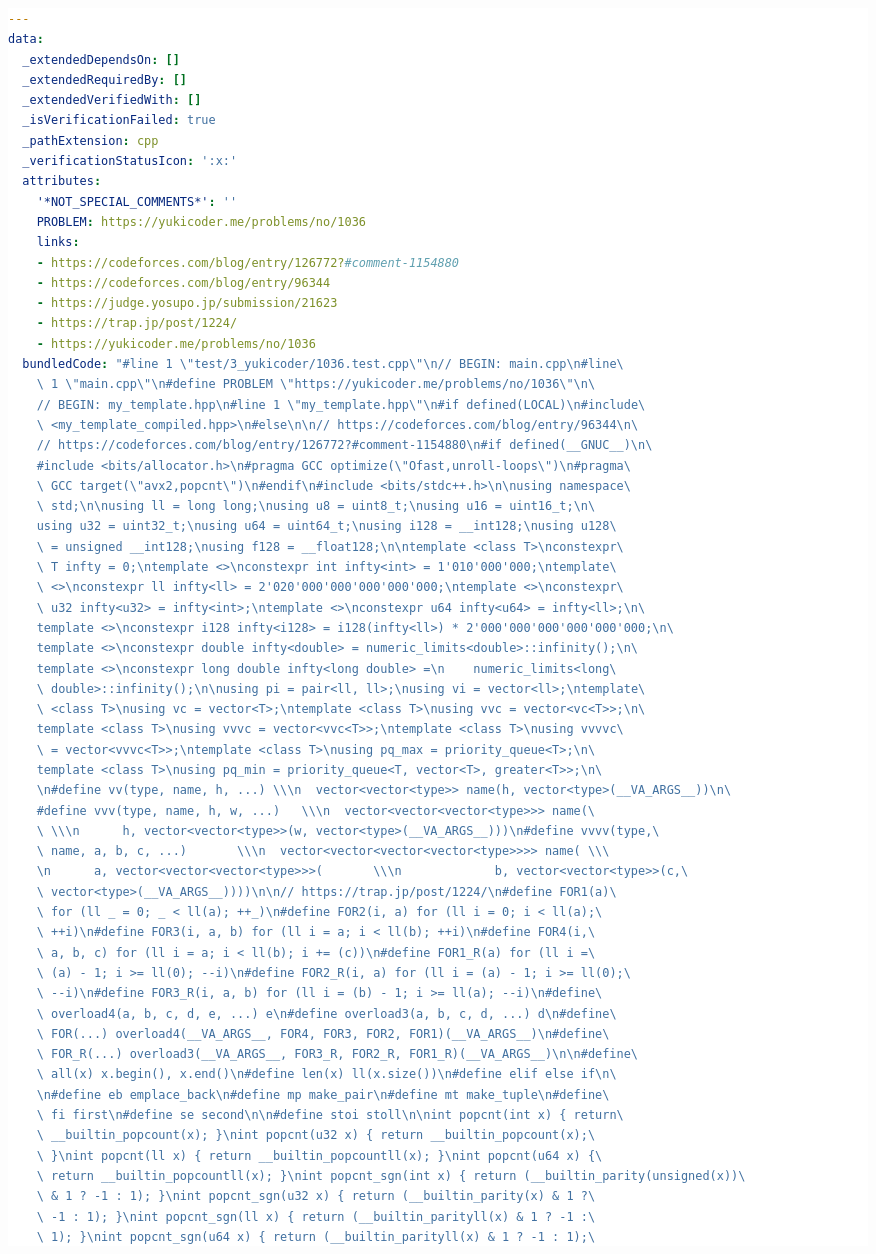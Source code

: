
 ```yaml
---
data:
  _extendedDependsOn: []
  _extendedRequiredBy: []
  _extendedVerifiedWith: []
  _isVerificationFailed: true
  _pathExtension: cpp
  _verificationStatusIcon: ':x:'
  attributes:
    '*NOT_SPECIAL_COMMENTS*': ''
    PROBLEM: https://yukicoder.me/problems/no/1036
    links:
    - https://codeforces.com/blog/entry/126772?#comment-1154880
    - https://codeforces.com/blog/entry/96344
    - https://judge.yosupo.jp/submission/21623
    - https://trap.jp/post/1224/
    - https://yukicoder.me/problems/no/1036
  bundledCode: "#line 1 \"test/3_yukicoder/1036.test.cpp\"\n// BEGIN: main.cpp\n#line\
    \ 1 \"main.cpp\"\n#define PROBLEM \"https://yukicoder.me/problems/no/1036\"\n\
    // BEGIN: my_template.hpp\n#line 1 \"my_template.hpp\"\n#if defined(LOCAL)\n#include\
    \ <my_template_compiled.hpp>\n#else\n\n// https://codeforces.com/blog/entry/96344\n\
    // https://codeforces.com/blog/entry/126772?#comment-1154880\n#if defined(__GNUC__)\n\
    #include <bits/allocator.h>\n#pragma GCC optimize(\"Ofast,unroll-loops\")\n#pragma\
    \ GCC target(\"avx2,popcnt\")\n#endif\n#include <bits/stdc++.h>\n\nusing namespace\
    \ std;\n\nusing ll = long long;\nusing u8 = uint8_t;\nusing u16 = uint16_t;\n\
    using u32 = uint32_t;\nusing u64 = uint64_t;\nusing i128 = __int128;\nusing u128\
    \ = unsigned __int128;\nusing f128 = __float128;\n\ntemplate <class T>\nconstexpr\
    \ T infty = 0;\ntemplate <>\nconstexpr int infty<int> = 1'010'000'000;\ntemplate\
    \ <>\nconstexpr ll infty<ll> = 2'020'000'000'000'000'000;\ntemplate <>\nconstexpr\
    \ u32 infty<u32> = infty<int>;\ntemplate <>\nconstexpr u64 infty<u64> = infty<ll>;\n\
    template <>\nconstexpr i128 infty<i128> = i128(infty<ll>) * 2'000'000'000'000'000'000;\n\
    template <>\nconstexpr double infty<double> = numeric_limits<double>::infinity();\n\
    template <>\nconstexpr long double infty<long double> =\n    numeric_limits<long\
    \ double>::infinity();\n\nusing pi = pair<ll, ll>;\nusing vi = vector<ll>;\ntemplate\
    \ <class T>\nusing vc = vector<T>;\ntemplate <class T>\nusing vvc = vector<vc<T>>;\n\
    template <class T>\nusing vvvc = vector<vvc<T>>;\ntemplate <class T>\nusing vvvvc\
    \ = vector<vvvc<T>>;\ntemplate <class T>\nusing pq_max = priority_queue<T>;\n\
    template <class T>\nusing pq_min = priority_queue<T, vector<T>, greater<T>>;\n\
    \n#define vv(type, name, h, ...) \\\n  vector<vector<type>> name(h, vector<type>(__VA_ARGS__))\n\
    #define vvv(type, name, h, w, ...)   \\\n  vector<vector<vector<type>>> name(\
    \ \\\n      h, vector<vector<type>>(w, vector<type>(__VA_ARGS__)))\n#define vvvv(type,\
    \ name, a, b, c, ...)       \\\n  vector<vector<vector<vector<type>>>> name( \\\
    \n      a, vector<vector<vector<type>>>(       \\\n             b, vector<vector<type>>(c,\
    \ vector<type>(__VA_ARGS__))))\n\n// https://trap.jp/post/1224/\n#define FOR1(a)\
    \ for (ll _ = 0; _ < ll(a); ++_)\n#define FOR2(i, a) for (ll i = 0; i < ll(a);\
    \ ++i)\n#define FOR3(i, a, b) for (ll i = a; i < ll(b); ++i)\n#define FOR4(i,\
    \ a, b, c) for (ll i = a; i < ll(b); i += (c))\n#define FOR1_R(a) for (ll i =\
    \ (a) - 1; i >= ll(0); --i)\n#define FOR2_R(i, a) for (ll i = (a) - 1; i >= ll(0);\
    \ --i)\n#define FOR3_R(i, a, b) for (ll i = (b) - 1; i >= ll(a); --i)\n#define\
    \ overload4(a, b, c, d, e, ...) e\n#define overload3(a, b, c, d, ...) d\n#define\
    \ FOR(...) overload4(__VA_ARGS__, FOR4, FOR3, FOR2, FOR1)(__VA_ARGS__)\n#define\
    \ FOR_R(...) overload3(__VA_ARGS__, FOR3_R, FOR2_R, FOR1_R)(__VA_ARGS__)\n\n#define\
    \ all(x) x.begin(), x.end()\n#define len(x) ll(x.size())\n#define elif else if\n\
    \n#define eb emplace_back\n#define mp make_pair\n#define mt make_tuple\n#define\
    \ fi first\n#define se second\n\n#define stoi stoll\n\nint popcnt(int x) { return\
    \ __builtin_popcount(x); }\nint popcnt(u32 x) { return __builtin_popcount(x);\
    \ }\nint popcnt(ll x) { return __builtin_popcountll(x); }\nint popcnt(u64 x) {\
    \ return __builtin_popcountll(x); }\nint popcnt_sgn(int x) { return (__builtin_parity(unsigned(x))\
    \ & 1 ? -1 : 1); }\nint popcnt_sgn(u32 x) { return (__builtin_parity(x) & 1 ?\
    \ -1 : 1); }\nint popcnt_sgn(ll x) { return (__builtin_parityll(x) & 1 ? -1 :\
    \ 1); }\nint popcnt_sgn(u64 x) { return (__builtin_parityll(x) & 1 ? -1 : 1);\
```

→ **Assignment**:
Which lines in the records above include the word "long"? Copy them out.

→ **Written solution**:
    \ std;\n\nusing ll = long long;\nusing u8 = uint8_t;\nusing u16 = uint16_t;\n\
    template <>\nconstexpr long double infty<long double> =\n    numeric_limits<long\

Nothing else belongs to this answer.